* _Instructions to follow_
Take the data below and filter it for lines containing the word "Busca"; show each line found.

* _Source texts of formatted documents_
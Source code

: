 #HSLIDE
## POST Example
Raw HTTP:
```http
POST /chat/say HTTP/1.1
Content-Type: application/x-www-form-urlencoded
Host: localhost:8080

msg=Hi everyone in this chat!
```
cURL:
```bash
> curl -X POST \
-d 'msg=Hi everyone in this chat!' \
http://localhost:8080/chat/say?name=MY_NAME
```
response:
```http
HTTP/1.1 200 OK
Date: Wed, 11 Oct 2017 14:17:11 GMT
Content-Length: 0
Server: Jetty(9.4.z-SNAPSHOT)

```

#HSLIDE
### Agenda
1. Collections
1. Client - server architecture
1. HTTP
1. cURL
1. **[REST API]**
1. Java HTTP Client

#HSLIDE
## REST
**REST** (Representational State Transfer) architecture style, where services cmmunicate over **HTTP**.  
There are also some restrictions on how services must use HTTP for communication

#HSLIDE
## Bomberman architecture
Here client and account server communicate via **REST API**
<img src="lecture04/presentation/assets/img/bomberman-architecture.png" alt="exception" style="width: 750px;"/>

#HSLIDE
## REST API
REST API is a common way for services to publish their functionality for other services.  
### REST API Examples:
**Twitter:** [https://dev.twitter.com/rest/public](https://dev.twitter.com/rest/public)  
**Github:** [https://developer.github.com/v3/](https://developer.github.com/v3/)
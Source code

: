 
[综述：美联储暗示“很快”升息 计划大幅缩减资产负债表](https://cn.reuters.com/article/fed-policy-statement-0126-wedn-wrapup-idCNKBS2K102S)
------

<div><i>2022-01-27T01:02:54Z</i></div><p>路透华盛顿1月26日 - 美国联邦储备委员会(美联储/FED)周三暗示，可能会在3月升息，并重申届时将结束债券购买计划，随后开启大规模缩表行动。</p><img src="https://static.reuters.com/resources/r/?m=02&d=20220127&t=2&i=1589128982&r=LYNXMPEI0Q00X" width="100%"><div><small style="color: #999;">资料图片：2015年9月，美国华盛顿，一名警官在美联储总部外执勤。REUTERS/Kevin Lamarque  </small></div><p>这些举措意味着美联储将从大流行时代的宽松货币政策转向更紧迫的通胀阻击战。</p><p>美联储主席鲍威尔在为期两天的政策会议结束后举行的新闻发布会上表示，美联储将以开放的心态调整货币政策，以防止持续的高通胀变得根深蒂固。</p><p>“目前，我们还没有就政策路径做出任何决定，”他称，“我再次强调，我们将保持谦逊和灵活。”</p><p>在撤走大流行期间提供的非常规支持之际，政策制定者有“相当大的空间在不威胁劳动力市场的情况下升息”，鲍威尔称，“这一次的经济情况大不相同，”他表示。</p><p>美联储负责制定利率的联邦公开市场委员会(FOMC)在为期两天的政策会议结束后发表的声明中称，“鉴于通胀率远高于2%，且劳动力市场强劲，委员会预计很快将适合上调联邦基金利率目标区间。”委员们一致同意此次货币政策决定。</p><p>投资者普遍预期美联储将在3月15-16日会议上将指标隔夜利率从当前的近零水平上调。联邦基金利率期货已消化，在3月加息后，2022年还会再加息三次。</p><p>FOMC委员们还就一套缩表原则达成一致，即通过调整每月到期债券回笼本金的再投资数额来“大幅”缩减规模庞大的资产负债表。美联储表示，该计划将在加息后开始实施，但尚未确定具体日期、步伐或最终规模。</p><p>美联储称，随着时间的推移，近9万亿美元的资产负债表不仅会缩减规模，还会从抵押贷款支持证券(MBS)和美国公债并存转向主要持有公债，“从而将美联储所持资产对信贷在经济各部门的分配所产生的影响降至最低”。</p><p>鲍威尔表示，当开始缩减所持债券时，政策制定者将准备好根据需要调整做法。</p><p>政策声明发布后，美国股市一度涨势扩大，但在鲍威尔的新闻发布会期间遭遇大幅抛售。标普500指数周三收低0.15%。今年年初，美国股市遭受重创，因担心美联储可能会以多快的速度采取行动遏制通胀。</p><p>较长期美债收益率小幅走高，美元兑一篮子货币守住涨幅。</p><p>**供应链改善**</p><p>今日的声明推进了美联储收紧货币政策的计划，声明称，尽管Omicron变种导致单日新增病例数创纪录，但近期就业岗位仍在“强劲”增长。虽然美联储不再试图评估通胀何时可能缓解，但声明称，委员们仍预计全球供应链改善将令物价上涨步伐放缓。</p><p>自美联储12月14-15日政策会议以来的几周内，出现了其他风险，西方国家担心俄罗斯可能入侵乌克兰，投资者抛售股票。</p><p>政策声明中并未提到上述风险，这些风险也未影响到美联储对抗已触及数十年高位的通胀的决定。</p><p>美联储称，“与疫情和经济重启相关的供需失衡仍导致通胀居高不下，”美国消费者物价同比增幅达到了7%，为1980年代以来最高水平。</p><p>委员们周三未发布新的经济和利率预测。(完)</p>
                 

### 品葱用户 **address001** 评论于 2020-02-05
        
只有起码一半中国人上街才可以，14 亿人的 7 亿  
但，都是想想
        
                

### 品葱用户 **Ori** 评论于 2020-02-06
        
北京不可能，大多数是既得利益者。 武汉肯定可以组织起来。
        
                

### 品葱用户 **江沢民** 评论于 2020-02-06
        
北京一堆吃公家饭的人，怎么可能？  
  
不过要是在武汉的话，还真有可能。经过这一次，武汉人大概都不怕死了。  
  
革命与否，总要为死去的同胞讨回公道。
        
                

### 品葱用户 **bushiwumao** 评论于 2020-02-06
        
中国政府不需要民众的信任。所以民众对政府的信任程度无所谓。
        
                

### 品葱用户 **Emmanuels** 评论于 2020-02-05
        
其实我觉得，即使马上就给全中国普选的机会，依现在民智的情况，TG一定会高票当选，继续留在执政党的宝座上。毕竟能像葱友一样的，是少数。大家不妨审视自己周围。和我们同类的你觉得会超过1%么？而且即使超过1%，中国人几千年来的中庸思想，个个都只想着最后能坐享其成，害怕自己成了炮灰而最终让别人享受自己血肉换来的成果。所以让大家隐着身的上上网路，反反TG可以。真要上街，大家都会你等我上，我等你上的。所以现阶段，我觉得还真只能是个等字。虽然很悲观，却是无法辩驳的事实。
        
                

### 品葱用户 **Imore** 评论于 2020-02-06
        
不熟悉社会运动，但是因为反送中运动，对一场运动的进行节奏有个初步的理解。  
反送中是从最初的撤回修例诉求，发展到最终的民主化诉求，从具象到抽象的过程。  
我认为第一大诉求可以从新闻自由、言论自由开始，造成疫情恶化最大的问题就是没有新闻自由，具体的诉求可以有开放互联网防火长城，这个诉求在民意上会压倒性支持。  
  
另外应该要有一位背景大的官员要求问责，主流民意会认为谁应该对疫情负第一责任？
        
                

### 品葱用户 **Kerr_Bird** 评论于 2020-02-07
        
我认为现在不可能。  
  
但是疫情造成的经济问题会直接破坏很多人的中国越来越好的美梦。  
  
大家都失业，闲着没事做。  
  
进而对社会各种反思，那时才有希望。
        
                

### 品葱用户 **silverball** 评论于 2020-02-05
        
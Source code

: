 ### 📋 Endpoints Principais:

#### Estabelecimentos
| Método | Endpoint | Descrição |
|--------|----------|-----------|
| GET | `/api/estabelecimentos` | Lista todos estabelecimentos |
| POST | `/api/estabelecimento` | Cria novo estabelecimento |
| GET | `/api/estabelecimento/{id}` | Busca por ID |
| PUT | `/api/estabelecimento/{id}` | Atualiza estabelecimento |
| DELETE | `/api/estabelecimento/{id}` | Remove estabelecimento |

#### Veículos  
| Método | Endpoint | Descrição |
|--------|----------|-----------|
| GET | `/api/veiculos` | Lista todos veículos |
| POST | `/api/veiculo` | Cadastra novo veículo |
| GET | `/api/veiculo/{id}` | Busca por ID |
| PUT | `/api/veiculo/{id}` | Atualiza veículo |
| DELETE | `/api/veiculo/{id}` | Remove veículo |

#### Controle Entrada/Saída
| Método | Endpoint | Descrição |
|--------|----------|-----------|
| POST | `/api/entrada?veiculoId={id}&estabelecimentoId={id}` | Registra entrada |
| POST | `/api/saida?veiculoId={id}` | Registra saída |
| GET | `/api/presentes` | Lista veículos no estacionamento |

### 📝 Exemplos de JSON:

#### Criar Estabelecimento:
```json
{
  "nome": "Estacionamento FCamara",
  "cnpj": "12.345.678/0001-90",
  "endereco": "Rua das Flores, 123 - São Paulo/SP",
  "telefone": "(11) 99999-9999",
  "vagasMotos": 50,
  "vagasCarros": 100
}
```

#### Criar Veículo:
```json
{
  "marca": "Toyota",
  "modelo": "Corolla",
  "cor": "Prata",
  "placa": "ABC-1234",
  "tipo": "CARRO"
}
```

* _Expected answer_
| GET | `/api/estabelecimento/{id}` | Busca por ID |
| GET | `/api/veiculo/{id}` | Busca por ID |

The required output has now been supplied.